Though the details are a government secret, according to Alexander Sergienko, a Boston University College of Engineering professor of electrical and computer engineering, trucks like this are one likely way that the United States government might transport the numbers that are at the heart of the only unbreakable encryption technique in the world: the one-time pad. The one-time pad is a string of random numbers, also called a key, which a sender uses to encrypt her message.
But the one-time pad has one big weakness: the random numbers that are the key to coding and decoding it have to be physically transported from one place to another. Sending them over the internet, encrypted by traditional security measures, would be like locking the keys to Fort Knox inside a child’s piggy bank. If the numbers are intercepted, the code is worthless. So, how can you get random numbers from place to place with absolute security? The answer isn’t more armed guards and armored trucks, says Sergienko, who also has an appointment as a professor of physics in BU’s College of Arts & Sciences. It’s quantum mechanics, the bizarre set of rules that governs the subatomic world, where the everyday norms we take for granted—that an object should have a well-defined location and speed, for instance, and that it can only be in one place at a time—go out the window.
The one-time pad encryption method dates back to before World War II, and was used to secure diplomatic communiqués and wartime dispatches.

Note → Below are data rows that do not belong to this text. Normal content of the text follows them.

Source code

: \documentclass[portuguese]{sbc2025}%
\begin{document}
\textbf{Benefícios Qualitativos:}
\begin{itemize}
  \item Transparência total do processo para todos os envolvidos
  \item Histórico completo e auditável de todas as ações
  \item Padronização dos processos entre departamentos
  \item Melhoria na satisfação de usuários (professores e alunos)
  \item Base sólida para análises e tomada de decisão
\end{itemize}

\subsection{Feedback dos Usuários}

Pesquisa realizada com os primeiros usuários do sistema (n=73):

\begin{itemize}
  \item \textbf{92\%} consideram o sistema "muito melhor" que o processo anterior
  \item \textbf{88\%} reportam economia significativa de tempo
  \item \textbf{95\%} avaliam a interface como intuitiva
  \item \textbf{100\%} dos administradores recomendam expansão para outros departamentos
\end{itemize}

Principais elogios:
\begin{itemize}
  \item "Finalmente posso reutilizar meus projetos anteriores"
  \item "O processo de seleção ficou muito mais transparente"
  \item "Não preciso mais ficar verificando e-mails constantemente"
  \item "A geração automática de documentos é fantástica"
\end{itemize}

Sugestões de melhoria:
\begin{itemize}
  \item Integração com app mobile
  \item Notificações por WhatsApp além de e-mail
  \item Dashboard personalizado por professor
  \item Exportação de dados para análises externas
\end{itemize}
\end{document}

The sender encrypts her message by taking each letter, or bit, of the original message and combining it mathematically with successive random numbers from the key, transforming it into a sequence of totally random numbers. (The longer the message, the longer the key must be: a message that’s 100 letters long requires a key of at least 100 digits.) The encrypted message is now absolutely secure: the sender can broadcast it over a radio or even scream it from the rooftops, if she wants. Only someone with an identical copy of the key can crack the code, by subtracting a matching set of numbers from the broadcast to unlock it. But the key is unbreakable only if it is used just once; if used a second time, code breakers can begin to reverse-engineer the random-number list. With every additional use, the code gets weaker and weaker, so the bank of random numbers must be constantly refilled to keep secure government communication going. That means more numbers, more armored trucks—and more effort and expense.

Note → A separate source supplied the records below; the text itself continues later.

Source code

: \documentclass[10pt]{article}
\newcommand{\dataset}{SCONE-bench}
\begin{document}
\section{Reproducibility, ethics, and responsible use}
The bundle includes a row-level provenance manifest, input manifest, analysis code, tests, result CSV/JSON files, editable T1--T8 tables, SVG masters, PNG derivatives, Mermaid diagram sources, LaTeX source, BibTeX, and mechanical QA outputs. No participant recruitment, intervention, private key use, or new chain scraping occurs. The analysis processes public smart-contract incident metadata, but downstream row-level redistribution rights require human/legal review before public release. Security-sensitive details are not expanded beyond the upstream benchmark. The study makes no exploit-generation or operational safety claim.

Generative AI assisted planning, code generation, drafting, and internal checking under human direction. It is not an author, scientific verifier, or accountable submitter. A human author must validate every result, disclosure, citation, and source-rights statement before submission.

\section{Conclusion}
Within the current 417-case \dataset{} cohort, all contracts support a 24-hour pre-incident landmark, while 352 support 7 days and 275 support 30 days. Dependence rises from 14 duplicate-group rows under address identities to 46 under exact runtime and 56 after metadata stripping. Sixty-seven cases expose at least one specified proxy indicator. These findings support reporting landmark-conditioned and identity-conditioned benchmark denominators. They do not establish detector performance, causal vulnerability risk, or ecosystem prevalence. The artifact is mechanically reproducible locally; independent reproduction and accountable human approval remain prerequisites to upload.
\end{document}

Sergienko is one of a group of physicists and computer scientists at BU and beyond working to solve this problem with an encryption technique called secure quantum key distribution. They are harnessing cutting-edge technology to implement basic protocols that are some 30 years old. Quantum key distribution exploits the strange laws of quantum mechanics to create a truly random key that is totally secure from eavesdroppers.
Here’s how it works. Each “bit” of the key is encoded in the polarization of a single photon—essentially, the direction in which the light particle is “waving.” It can be up, down, or anything in between. In this case, though, each photon is prepared set in only one of two “bases”—horizontal/vertical, where horizontal might represent a one and vertical a zero; or tilted at an angle, with 45 degrees up representing one and 45 degrees down representing zero.

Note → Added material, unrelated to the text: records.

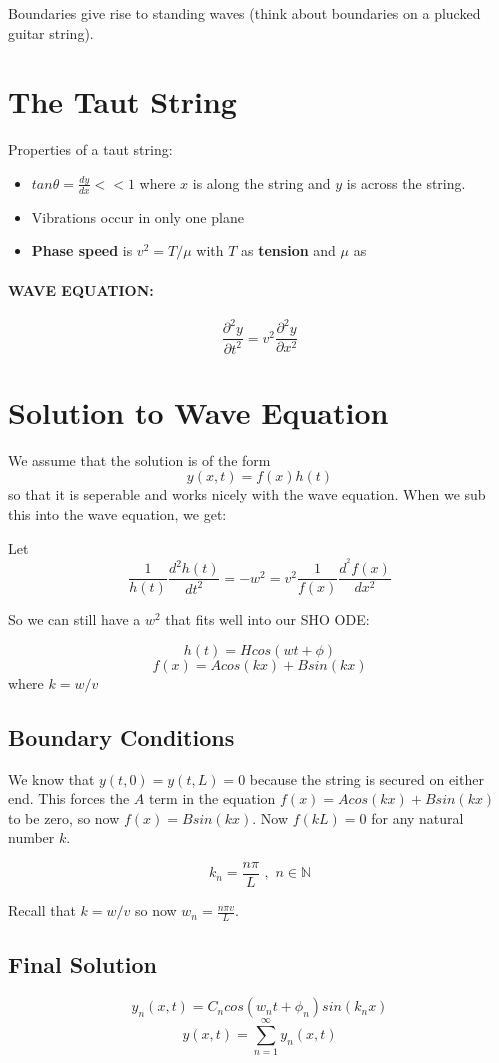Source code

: \documentclass[a4paper,12pt]{report}
\begin{document}
Boundaries give rise to standing waves (think about boundaries on a plucked guitar string).

\section{The Taut String}
Properties of a taut string:
\begin{itemize}
\item $tan\theta = \frac{dy}{dx} << 1$ where $x$ is along the string and $y$ is across the string.
\item Vibrations occur in only one plane
\item \textbf{Phase speed } is $v^2 = T/\mu$ with $T$ as \textbf{tension} and $\mu$ as 
\end{itemize}

\paragraph{WAVE EQUATION: } $$\frac{\partial^2 y}{\partial t^2} = v^2 \frac{\partial^2y}{\partial x^2}$$

\section{Solution to Wave Equation}
We assume that the solution is of the form $$y(x, t) = f(x)h(t)$$ so that it is seperable and works nicely 
with the wave equation. When we sub this into the wave equation, we get:

Let $$\frac{1}{h(t)} \frac{d^2h(t)}{dt^2} = -w^2 = v^2 \frac{1}{f(x)} \frac{d^^2f(x)}{dx^2}$$

So we can still have a $w^2$ that fits well into our SHO ODE:

$$h(t) = H cos(wt + \phi)$$ $$f(x) = A cos(kx) + B sin(kx)$$ where $k = w/v$

\subsection{Boundary Conditions}
We know that $y(t, 0) = y(t, L) = 0$ because the string is secured on either end. This forces the $A$ term 
in the equation $f(x) = A cos(kx) + B sin(kx)$ to be zero, so now $f(x) = B sin(kx)$. Now $f(kL) = 0$ for 
any natural number $k$. 

$$k_n = \frac{n \pi}{L} \,\,, \,\, n \in \mathbb{N}$$

Recall that $k = w/v$ so now $w_n = \frac{n \pi v}{L}$. 

\subsection{Final Solution}
$$y_n(x, t) = C_n cos(w_n t + \phi_n)sin(k_n x)$$
$$y(x, t) = \sum_{n=1}^{\infty} y_n(x, t)$$
\end{document}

Sergienko maps out how it works using three characters well known to physics students: Alice, who’s sending the message; Bob, who is receiving it; and Eve, an eavesdropper out to covertly intercept it. To read out the state of each incoming photon, Bob has to pick the correct base. Alice can’t tell him the bases in advance, so he guesses randomly. Later, Alice reports the bases she used for each photon, and Bob throws away the readings for which he picked the wrong base. The result: Bob and Alice end up with identical, random strings of ones and zeros that they can use as a fresh key for their future communications.
If eavesdropper Eve tries to intercept photons traveling from Alice to Bob, Bob will notice a shortage of incoming photons. Eve could attempt to hide the theft by copying the polarization of each stolen photon and sending it on to Bob, but the laws of quantum mechanics, which make it impossible to perfectly “clone” the quantum state of a photon, get in her way, so she is bound to make mistakes that betray her presence. So, not only do Alice and Bob have truly random keys in hand, they also have the ultimate security against eavesdroppers: the laws of physics.
That’s the easy part, from Sergienko’s point of view. The hard part: making this technique work over practical distances. That’s because, to retain the quantum properties that make them so useful for secure communication, photons have to be kept isolated from all external disturbances. Another challenge: the same “no-cloning” law that thwarted Eve prohibits the use of any amplifiers, standard in traditional telecommunications, on the optical lines that transmit the photons. “One single photon has to travel from point A to point B,” says Sergienko. It’s as if the code were written on eggshells. How can you send millions or billions of those eggshells, far and fast?
“It’s a dilemma,” says Sergienko. “The quantum realm gives you more opportunities, but to make these opportunities work for people, you have to solve the problem of how the quantum state will survive in the classical environment,” the messy reality in which it’s nearly impossible to avoid interacting with other fields and particles.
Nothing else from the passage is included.